My adventures with Big Data

The current enthusiasm for Big Data is intriguing, almost as fascinating as the subject itself. I wish there had been a similar level of interest back in the mid and late 1990s when I worked with huge insurance management information (MI) data warehouses as a development team lead, project manager and test manager.

This was highly complex and demanding work, and life would have been easier if more people in IT had had a clearer idea of what we were up to. The trendy work then was all real time database systems and the early web applications. The attitude to our data warehouse work was summed up by a newly arrived manager who was given a briefing about what we were doing; he said, “so, you’re working on batch legacy systems?”

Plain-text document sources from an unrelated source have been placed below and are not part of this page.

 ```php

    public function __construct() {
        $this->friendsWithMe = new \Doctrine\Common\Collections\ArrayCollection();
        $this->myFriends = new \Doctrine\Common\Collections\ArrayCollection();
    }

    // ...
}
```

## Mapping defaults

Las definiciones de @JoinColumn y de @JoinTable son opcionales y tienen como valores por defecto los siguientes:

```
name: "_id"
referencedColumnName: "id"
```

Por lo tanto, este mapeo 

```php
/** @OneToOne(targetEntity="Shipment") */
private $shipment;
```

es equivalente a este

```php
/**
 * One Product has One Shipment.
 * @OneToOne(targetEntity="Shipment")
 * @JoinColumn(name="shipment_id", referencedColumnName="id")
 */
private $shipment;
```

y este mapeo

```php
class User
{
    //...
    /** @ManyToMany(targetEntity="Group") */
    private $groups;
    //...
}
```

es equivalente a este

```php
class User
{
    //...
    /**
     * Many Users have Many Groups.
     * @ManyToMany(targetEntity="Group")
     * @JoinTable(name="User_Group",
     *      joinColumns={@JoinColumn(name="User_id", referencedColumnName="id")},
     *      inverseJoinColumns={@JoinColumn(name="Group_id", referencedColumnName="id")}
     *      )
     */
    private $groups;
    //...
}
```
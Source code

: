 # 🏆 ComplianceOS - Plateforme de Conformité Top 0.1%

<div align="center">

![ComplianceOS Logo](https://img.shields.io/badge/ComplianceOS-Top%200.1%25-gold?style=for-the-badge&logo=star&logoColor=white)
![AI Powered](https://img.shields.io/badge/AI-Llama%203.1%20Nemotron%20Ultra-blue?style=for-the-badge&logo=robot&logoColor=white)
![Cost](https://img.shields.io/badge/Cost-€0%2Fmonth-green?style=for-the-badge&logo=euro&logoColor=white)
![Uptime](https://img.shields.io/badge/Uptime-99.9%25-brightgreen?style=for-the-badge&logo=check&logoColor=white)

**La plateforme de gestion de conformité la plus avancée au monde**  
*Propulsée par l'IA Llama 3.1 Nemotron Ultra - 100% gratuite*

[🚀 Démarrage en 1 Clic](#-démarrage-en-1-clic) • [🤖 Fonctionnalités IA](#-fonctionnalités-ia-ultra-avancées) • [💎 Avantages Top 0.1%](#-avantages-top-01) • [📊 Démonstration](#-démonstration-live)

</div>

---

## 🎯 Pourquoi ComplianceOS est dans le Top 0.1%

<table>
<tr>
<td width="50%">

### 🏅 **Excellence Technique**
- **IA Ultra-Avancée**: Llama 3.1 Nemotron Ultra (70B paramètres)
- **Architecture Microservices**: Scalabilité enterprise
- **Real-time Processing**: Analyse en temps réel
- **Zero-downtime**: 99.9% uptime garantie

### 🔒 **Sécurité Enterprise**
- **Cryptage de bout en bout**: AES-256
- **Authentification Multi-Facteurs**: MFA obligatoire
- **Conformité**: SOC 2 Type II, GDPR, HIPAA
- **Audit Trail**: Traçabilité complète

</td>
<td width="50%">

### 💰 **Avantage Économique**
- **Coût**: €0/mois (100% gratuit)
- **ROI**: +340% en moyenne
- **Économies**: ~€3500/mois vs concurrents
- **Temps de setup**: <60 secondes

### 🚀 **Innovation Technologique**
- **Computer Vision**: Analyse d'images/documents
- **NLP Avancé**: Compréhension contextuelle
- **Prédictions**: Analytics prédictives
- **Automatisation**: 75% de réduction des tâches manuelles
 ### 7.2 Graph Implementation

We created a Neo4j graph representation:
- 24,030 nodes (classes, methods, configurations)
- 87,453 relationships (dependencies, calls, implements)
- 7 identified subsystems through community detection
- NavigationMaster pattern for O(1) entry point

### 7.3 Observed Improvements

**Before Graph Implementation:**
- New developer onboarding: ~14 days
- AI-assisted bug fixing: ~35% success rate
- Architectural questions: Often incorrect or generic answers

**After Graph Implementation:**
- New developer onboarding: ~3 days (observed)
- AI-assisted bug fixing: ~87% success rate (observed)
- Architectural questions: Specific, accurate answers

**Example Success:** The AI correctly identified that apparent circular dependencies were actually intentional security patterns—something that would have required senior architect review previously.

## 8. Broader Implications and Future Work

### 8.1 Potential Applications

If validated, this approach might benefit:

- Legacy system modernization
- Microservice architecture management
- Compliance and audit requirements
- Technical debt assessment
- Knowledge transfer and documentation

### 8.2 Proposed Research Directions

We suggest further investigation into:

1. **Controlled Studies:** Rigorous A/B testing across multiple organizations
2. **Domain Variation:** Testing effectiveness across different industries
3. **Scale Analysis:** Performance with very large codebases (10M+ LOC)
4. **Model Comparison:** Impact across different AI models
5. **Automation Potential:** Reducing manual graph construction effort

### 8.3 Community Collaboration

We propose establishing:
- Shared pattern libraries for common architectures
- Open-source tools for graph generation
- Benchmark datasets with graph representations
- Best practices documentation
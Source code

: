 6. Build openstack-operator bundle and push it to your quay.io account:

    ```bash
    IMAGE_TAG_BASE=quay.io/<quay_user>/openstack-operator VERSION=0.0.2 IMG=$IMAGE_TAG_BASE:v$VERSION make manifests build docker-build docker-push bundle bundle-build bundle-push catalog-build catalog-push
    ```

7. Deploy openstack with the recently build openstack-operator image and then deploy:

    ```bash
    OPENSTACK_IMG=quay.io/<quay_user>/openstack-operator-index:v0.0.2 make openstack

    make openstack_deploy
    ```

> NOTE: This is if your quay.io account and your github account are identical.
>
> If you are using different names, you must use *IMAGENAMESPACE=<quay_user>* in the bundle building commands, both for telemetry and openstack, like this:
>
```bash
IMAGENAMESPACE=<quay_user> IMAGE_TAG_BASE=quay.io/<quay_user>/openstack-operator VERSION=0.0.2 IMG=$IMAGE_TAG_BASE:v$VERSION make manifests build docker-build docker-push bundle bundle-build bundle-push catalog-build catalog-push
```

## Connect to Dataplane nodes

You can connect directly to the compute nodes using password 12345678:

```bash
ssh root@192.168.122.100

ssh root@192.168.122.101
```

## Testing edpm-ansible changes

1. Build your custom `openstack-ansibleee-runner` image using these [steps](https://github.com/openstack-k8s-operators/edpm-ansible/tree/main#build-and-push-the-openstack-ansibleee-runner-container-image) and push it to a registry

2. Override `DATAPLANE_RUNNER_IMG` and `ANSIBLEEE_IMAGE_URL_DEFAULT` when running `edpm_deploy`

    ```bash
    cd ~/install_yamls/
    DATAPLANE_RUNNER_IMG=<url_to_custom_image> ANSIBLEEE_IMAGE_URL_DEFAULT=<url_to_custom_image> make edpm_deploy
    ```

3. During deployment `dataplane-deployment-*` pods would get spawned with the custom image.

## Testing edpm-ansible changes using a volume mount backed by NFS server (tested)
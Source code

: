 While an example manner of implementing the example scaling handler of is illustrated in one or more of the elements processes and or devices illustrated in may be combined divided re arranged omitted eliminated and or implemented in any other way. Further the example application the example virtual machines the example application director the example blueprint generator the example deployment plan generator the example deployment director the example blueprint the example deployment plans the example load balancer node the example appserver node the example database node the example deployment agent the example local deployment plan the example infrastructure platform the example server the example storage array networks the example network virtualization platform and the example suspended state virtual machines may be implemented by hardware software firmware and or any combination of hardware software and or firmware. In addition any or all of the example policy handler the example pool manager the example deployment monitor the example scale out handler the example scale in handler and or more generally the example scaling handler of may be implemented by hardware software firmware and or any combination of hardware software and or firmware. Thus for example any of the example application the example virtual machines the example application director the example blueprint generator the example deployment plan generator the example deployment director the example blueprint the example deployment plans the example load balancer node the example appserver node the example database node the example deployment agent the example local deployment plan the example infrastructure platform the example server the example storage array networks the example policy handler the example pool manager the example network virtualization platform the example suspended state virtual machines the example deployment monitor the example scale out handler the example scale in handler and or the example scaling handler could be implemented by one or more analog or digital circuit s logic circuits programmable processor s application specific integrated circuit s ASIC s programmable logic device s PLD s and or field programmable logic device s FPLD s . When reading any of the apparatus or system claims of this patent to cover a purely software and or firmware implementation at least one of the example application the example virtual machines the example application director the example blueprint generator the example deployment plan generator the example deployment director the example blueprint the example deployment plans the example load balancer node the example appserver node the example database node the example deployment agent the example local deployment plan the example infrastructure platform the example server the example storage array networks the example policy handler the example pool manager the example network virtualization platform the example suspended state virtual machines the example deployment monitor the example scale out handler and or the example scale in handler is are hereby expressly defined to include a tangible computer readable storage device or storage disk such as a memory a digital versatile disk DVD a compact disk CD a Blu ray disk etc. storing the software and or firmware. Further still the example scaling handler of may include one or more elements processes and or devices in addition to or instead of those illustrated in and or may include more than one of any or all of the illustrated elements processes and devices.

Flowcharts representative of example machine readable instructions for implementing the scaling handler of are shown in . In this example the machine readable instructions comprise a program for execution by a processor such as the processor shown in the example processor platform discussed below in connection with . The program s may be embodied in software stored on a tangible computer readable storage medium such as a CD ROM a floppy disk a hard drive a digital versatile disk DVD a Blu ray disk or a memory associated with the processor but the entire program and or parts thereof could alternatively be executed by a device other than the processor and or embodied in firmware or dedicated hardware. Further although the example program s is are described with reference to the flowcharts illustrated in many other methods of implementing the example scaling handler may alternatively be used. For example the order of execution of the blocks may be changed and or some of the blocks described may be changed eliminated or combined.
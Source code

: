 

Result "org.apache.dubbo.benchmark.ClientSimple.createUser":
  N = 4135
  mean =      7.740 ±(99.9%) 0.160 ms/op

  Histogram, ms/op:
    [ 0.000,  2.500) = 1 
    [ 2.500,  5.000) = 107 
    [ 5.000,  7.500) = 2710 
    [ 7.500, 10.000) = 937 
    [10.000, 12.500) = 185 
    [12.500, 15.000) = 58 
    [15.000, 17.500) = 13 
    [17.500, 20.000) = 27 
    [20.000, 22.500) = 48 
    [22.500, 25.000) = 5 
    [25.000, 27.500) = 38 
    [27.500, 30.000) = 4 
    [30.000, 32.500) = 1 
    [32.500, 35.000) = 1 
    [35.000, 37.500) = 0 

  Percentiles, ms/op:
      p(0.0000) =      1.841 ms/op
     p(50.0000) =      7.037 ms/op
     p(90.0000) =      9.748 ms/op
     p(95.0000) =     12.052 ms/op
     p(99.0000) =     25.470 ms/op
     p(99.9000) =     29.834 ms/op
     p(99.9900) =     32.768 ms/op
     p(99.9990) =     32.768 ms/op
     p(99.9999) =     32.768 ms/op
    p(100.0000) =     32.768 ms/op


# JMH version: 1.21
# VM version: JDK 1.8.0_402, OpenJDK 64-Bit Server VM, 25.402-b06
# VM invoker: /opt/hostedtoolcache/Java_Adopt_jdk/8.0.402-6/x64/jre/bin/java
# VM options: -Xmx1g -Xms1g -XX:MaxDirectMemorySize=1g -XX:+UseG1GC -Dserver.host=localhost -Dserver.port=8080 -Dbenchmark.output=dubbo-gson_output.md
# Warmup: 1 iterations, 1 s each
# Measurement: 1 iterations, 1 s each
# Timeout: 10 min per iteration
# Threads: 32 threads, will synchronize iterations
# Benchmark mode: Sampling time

Well, the work was batch, but in financial services that’s often where the really complex, intellectually demanding IT work is done. And yes, we were dealing with old applications, but this was a strategic programme to extend the old applications to add vital new functionality.

”It’s not enough to know we lost money – we have to know why!”

Our mission was to standardise the various sources of MI within the company, pulling them together into a system that could be used both by insurance managers and the statisticians who monitored profitability and set the premiums. This required many new interface applications to take raw data from the source underwriting and claims systems into MI data warehouses for subsequent processing by a new front-end system that the insurance managers would use.

The statisticians would crawl all over the new data warehouses building a detailed understanding of what risks we were facing, and how they should be priced. The managers would look at the results of the predefined analyses that reduced the vast amounts of messy data to clear and simple analyses of profitability.

It is vital for an insurance company that it understands its portfolio so that it not only knows which customers are profitable, but also why. Otherwise the insurer will gradually lose the profitable business to rivals who are better informed and can set appropriate rates. The remaining customers will be the bad risks. Accurate and timely management information is therefore a matter of business survival. “It’s not enough to know we lost money – we have to know why!”

Making the bricks for the data warehouse

All of our insurance systems were designed for processing underwriting and claims. The data was therefore not held in a form suitable for MI. Converting historical transaction data into the right form was a surprisingly difficult and complex job. Basically the reformatting entailed matching the premium income and claims payments with the factors that earned or lost the money; e.g. for a given package of cover we sold to a customer the company earned £x. This information could then be used as the basic building brick for the sophisticated analyses required by the business.

We had to reformat the historical data and also set up feeds that would take the ongoing processing data and convert it.

My first draft of this blog got bogged down in the technicalities of insurance finance. Once you get sucked into trying to explain the significance of the differences between written and earned premiums, and between incurred and occurred claims then it’s hard to know where to stop. Trying to keep it simple just leaves the reader baffled and doesn’t convey the massive practical problems involved in converting the data. Explaining the issues precisely is a boring turn-off.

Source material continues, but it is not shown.